DIRECTIONS =>
Look through the entries below and copy exactly the part that begins with the line containing "PL: Modul SpeechRecogniser" and ends with the line containing "Furthermore, after each". Do not copy the pictures.

- - - - -

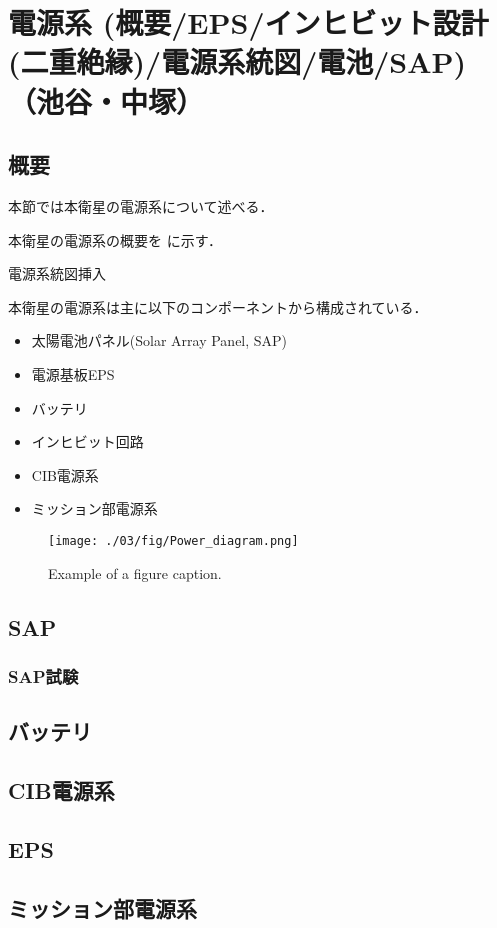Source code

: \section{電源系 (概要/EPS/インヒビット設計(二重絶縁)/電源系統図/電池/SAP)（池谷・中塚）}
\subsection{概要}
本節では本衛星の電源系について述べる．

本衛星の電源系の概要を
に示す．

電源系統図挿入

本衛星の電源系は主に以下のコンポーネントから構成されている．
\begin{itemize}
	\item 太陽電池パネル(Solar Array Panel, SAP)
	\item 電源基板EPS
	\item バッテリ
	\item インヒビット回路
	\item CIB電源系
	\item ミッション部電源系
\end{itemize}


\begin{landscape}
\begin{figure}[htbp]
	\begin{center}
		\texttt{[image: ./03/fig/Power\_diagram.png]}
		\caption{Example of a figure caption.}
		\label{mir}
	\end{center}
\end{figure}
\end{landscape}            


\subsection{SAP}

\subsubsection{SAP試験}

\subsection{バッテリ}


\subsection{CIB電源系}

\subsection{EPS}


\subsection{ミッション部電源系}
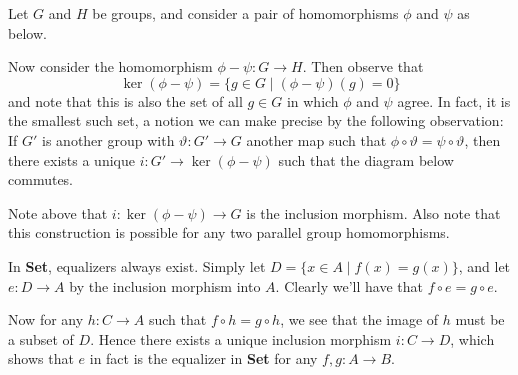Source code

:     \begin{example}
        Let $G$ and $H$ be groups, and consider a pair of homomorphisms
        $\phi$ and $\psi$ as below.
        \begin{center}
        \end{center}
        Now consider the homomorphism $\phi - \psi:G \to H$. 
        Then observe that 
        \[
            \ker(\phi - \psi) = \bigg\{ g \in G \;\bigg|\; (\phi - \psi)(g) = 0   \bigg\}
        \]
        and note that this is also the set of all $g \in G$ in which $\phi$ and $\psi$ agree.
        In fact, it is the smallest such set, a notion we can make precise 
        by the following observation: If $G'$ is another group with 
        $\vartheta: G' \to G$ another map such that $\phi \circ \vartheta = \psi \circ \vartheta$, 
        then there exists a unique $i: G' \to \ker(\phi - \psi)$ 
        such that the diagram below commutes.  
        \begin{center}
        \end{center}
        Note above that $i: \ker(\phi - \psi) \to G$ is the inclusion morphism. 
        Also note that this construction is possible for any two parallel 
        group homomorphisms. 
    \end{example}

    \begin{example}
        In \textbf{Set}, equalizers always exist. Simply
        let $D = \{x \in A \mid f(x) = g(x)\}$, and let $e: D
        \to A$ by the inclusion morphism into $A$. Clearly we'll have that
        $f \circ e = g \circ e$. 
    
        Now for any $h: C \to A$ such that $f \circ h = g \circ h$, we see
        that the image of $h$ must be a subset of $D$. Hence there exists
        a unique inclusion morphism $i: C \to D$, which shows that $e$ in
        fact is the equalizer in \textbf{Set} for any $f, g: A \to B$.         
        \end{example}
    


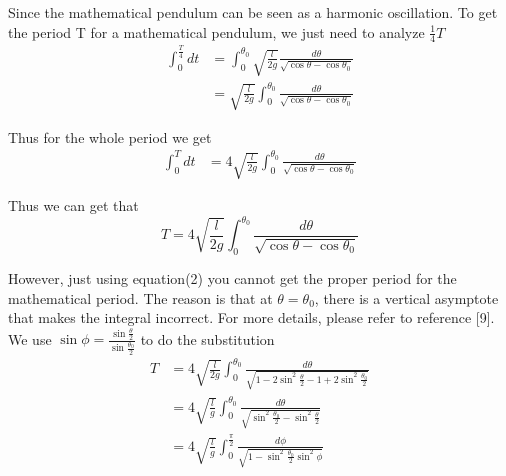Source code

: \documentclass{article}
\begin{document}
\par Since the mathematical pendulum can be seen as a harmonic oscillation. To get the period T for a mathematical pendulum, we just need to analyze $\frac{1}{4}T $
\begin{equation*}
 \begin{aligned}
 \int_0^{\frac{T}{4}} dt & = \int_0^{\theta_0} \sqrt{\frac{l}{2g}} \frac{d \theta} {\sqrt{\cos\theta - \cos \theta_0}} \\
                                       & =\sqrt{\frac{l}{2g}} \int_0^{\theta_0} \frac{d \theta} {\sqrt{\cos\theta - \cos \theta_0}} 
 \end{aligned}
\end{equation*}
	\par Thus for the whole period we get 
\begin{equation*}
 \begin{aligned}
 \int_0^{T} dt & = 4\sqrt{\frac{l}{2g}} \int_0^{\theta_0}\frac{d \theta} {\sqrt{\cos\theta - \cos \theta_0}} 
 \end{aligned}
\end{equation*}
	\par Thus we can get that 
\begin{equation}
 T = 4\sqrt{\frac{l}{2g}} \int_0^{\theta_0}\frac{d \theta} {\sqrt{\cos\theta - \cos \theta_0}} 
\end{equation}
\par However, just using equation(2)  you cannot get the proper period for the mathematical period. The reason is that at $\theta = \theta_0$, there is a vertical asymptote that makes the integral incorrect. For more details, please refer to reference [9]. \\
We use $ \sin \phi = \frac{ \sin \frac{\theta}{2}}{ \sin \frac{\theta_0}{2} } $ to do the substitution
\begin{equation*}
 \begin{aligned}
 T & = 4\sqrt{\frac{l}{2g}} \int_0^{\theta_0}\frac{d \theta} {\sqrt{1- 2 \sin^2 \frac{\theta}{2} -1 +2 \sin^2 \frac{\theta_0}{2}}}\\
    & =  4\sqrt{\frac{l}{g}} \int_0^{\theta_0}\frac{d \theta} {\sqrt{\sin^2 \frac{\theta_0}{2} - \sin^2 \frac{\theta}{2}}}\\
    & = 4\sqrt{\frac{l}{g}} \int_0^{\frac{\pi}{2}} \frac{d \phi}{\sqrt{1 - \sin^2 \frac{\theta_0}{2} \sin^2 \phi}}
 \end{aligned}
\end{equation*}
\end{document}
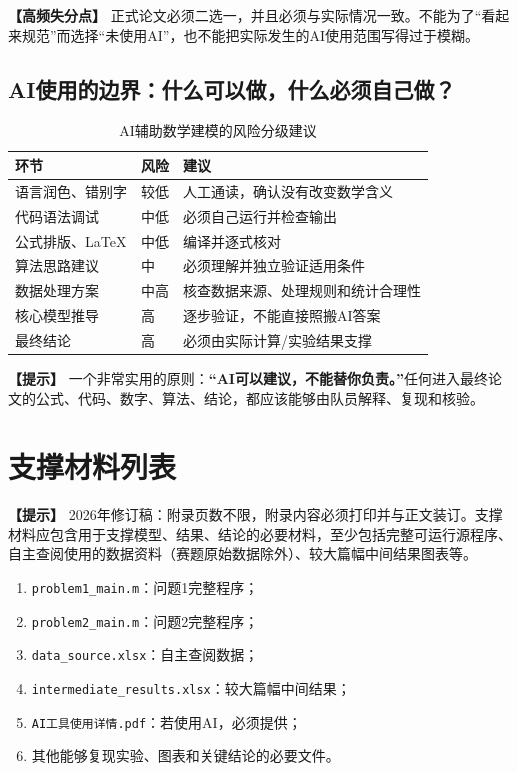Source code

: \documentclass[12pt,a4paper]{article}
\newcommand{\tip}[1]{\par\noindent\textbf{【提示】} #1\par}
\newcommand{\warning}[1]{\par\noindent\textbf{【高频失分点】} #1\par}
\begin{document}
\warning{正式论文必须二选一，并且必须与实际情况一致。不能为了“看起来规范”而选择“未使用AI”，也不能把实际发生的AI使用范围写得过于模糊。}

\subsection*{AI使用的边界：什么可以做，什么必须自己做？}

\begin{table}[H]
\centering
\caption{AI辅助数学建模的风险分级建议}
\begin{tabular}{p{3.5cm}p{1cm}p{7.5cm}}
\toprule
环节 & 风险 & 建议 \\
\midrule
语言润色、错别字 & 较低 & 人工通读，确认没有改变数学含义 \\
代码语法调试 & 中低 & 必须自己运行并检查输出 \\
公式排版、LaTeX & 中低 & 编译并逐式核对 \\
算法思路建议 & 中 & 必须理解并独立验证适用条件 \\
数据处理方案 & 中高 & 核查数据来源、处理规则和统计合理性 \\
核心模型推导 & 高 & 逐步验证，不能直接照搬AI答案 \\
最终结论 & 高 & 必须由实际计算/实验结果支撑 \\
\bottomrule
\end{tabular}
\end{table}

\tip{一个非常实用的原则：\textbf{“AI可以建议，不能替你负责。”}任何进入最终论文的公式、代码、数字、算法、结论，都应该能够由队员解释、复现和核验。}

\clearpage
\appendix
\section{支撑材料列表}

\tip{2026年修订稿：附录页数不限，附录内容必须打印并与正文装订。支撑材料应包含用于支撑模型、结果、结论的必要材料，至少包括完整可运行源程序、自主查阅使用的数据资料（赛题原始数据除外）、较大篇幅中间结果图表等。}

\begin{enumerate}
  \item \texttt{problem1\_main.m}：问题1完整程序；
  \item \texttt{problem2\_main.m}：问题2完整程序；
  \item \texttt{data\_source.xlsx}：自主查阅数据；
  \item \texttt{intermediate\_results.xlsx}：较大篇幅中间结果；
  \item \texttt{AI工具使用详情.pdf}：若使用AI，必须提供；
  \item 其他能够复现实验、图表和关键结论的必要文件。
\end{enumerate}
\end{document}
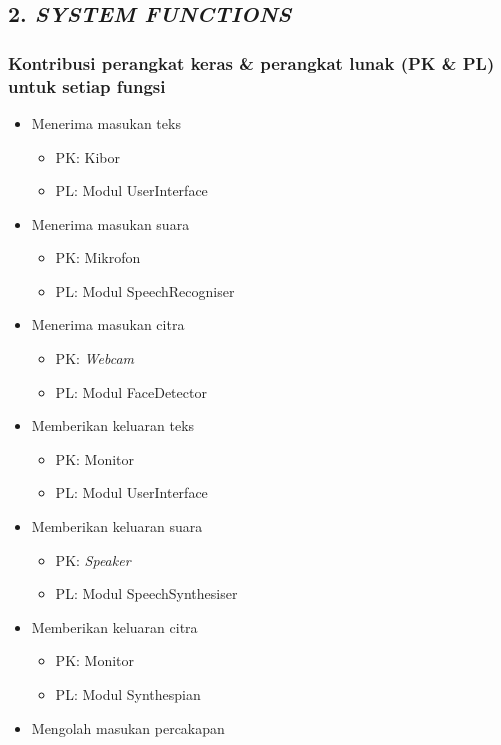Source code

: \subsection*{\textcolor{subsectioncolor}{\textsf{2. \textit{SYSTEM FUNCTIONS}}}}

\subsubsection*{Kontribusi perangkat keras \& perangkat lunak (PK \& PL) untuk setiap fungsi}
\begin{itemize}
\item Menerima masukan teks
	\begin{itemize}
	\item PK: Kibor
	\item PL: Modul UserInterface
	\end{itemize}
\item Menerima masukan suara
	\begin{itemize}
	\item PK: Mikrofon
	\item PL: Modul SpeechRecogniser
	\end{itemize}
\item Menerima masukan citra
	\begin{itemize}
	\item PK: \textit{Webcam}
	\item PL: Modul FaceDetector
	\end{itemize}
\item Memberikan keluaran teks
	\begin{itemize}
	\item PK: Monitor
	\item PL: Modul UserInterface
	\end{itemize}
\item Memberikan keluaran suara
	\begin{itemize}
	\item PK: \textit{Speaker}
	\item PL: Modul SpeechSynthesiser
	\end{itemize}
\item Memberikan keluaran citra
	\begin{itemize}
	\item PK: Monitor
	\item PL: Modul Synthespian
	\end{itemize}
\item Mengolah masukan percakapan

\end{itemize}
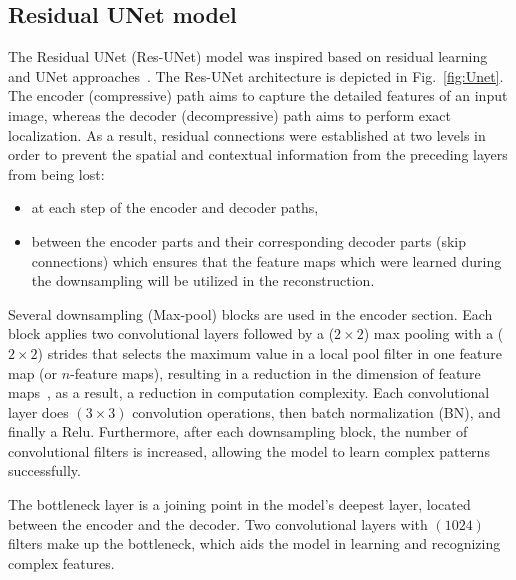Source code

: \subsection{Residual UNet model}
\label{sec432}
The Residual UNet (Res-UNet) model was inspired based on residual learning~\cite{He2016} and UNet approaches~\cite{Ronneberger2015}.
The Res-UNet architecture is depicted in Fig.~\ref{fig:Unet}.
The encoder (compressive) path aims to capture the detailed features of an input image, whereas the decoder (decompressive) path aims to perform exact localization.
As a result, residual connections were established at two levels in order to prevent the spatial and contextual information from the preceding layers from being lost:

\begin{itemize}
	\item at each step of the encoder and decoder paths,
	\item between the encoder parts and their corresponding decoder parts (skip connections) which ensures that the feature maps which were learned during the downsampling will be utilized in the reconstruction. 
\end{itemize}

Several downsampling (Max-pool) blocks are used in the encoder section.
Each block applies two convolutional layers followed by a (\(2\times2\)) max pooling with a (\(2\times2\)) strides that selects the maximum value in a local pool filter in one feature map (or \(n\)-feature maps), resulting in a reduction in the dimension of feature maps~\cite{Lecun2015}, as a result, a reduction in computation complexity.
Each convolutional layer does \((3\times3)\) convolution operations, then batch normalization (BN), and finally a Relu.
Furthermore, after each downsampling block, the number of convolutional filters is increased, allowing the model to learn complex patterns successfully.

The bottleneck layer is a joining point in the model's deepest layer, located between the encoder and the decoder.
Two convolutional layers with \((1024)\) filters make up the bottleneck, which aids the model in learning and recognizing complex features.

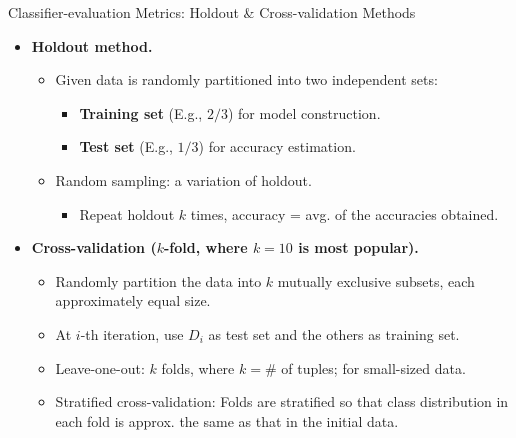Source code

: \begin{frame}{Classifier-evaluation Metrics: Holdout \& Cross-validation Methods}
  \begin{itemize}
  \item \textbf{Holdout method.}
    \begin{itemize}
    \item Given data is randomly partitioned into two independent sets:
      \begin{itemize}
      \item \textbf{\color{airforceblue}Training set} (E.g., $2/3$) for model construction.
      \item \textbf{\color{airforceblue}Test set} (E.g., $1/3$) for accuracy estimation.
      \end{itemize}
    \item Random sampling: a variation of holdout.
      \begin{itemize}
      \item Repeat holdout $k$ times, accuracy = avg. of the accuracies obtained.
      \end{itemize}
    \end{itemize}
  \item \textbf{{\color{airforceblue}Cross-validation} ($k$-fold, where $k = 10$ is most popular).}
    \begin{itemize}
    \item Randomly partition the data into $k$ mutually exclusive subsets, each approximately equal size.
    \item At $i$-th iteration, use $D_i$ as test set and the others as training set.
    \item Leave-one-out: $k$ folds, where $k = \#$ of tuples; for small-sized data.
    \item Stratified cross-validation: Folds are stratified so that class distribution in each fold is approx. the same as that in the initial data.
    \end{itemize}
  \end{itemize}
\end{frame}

- - - - -

ANSWER FOR THE TASK =>
	\item PL: Modul SpeechRecogniser
	\end{itemize}
\item Menerima masukan citra
	\begin{itemize}
	\item PK: \textit{Webcam}
	\item PL: Modul FaceDetector
	\end{itemize}
\item Memberikan keluaran teks
	\begin{itemize}
	\item PK: Monitor
	\item PL: Modul UserInterface
	\end{itemize}
\item Memberikan keluaran suara
	\begin{itemize}
	\item PK: \textit{Speaker}
	\item PL: Modul SpeechSynthesiser
	\end{itemize}
\item Memberikan keluaran citra
	\begin{itemize}
	\item PK: Monitor
	\item PL: Modul Synthespian
	\end{itemize}
\item Mengolah masukan percakapan

\end{itemize}
Source code

: \subsection{Residual UNet model}
\label{sec432}
The Residual UNet (Res-UNet) model was inspired based on residual learning~\cite{He2016} and UNet approaches~\cite{Ronneberger2015}.
The Res-UNet architecture is depicted in Fig.~\ref{fig:Unet}.
The encoder (compressive) path aims to capture the detailed features of an input image, whereas the decoder (decompressive) path aims to perform exact localization.
As a result, residual connections were established at two levels in order to prevent the spatial and contextual information from the preceding layers from being lost:

\begin{itemize}
	\item at each step of the encoder and decoder paths,
	\item between the encoder parts and their corresponding decoder parts (skip connections) which ensures that the feature maps which were learned during the downsampling will be utilized in the reconstruction. 
\end{itemize}

Several downsampling (Max-pool) blocks are used in the encoder section.
Each block applies two convolutional layers followed by a (\(2\times2\)) max pooling with a (\(2\times2\)) strides that selects the maximum value in a local pool filter in one feature map (or \(n\)-feature maps), resulting in a reduction in the dimension of feature maps~\cite{Lecun2015}, as a result, a reduction in computation complexity.
Each convolutional layer does \((3\times3)\) convolution operations, then batch normalization (BN), and finally a Relu.
Furthermore, after each downsampling block, the number of convolutional filters is increased, allowing the model to learn complex patterns successfully.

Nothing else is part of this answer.